If $F$ is any finitely generated field, write it as the field of fractions of some domain $R$ that is a finitely generated $\mathbb Z$-algebra. Then $R_\blacksquare$ exists as an analytic ring, and one can form the idempotent $R_\blacksquare$-algebra $\hat{R}=\mathrm{lim}_f R/f$, where $f$ runs over nonzero elements of $R$. Passing to the corresponding Bousfield localization, the localization of $\mathrm{lim}_i R[S_i]$ is $\mathrm{lim}_i K[S_i]$, from which one gets the desired result.
Now assume that $F$ is not finitely generated, but still countably generated. I claim that $$\mathrm{Ext}^1_F(\prod_{\mathbb N} F,F)\neq 0,$$ where the $\mathrm{Ext}^1$ is computed in condensed $F$-modules; but if $F_\blacksquare$ was an analytic ring then such Ext-groups would have to be zero.

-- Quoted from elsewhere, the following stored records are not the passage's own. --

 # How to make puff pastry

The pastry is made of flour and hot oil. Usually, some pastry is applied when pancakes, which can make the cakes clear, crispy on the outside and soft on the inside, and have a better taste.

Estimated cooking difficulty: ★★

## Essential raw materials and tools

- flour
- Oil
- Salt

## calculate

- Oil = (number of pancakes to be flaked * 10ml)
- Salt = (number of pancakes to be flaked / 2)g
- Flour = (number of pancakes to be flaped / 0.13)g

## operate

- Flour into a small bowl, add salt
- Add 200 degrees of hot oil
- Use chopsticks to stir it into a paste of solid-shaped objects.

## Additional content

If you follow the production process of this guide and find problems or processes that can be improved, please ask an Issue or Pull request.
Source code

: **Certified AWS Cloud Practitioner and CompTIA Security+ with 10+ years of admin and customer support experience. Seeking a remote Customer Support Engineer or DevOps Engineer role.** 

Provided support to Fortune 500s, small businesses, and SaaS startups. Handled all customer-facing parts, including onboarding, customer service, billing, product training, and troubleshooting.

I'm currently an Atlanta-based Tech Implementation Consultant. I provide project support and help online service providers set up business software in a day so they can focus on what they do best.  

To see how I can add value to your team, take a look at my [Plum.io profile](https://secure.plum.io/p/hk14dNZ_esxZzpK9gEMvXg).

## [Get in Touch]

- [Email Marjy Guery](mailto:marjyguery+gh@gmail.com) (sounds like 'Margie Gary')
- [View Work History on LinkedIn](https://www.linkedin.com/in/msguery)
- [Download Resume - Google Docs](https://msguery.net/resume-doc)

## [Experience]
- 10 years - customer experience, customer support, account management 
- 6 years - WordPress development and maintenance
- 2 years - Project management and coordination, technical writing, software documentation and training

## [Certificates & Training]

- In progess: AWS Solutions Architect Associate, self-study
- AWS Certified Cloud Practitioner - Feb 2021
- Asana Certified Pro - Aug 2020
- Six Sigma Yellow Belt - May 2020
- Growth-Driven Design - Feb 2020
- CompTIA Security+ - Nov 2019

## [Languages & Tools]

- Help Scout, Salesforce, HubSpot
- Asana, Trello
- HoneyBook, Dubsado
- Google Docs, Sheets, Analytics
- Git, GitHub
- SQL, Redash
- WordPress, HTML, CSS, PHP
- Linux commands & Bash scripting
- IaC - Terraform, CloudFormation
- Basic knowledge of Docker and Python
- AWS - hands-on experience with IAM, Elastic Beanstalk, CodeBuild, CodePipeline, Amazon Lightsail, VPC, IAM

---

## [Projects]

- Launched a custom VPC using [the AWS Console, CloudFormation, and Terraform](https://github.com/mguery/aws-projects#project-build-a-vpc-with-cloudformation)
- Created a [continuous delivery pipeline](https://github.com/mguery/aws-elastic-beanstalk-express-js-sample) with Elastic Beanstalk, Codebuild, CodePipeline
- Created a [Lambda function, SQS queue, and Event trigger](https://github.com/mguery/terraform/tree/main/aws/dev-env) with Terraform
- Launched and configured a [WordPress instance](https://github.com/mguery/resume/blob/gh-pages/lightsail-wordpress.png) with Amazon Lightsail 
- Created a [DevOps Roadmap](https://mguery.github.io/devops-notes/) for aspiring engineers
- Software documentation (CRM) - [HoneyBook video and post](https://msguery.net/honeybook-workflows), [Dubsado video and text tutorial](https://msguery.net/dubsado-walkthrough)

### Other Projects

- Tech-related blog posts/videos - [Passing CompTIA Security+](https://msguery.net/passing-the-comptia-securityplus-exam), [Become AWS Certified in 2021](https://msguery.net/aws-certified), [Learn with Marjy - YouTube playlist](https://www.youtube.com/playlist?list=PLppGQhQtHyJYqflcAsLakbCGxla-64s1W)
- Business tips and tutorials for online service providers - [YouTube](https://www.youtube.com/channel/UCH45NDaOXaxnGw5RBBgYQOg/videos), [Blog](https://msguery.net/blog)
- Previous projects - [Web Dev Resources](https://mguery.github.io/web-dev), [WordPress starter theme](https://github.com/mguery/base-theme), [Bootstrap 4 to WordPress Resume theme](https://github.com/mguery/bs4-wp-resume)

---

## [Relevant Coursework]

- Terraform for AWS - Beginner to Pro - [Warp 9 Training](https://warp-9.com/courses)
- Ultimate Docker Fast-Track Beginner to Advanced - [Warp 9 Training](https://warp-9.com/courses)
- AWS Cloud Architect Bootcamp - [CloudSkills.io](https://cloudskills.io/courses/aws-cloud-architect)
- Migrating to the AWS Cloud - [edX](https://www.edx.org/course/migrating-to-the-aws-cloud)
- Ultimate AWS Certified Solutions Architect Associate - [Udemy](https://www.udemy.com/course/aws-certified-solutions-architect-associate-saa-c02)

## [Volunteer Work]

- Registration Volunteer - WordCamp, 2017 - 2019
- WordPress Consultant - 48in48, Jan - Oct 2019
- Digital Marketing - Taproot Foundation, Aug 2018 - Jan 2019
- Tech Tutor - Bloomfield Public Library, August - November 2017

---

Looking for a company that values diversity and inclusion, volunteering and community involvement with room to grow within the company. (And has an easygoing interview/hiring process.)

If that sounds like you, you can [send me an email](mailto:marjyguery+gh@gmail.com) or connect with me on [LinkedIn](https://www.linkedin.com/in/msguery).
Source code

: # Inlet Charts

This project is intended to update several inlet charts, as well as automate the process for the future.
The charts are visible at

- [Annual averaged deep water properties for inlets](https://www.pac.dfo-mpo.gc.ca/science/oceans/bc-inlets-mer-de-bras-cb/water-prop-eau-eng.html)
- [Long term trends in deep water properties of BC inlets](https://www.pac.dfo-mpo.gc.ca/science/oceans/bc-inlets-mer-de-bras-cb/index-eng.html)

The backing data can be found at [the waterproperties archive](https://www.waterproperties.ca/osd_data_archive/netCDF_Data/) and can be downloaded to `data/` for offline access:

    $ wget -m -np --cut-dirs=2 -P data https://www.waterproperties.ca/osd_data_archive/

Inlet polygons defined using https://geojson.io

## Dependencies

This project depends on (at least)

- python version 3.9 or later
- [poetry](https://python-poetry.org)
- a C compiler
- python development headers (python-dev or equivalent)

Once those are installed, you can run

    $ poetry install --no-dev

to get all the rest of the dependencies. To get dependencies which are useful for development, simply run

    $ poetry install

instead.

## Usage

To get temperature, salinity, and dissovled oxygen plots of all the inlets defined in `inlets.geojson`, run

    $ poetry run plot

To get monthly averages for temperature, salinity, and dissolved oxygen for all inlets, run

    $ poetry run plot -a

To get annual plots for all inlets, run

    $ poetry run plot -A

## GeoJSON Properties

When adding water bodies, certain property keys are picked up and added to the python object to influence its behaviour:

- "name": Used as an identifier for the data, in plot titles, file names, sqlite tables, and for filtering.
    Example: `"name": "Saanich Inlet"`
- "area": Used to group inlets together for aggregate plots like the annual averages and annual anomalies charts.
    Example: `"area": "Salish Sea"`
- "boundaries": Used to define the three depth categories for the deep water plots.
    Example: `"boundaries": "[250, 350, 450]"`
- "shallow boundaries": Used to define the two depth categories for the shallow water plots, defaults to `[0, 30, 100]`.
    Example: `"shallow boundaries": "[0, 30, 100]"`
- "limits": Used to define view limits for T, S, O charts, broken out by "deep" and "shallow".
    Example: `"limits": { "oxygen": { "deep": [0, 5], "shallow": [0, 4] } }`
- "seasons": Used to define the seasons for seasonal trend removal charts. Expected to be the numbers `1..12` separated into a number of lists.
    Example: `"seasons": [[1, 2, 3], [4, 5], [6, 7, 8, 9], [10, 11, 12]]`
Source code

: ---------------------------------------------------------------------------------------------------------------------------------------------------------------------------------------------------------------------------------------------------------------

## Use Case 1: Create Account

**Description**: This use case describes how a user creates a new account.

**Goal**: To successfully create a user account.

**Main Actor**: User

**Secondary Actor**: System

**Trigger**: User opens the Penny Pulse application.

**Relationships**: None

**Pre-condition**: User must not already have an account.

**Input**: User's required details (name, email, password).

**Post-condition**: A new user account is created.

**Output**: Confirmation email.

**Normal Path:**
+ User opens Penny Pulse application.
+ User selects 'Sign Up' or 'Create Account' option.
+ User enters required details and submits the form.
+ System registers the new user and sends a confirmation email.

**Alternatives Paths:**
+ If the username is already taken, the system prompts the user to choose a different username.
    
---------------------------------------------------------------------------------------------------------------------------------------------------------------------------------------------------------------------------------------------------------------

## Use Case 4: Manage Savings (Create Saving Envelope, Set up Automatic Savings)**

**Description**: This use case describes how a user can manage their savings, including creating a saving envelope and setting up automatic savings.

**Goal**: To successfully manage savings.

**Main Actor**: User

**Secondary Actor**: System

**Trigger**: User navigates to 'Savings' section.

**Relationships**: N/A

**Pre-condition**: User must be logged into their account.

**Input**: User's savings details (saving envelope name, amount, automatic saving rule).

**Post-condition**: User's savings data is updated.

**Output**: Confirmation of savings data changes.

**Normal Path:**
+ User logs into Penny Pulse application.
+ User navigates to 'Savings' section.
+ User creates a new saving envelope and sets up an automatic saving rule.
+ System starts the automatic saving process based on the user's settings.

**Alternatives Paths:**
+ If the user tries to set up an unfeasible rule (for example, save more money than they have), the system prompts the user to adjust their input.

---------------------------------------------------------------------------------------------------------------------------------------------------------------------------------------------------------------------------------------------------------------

Write $F$ as a sequential colimit of finitely generated fields $F_n$. By writing $R\mathrm{Hom}_F$ as $R\mathrm{lim}_n R\mathrm{Hom}_{F_n}$ and a lim-lim^1-sequence, it suffices to show that $$ \mathrm{lim}^1 \mathrm{Hom}_{F_n}(\prod_{\mathbb N} F,F)\neq 0.$$ But one can show that any morphism of condensed abelian groups $\prod_{\mathbb N} F\to F$ factors over a finite product, hence it suffices that $$ \mathrm{lim}^1 (\bigoplus_{\mathbb N} \mathrm{Hom}_{F_n}(F,F))\neq 0.$$
But for any tower $(X_n)_n$ of abelian groups, one has $\mathrm{lim}^1(\bigoplus_{\mathbb N} X_n)\neq 0$ as long as $(X_n)_n$ does not satisfy the Mittag-Leffler condition (see I. Emmanouil. Mittag-Leffler condition and the vanishing of lim^1. Topology, 35(1):267–271, 1996). But if the $F_n$ are strictly increasing, $\mathrm{Hom}_{F_n}(F,F)$ forms a strictly decreasing chain of abelian groups.
It is likely that the result fails for any $F$ that is not finitely generated; I did not try to think about this.
Best Answer
Peter Scholze's comment gives a good answer to the main direct question and tells us that the condensed mod p vector space with basis a compact Hausdorff space S is solid if and only if S is finite. The advantages of solidification are going to become more apparent as we use the condensed maths more widely. Solidification is particularly important when using tensor product. One situation where I believe there is no need to invoke solidification is when tensoring a solid vector space (over F_p) with a finite vector space: such a tensor is automatically solid from the get-go.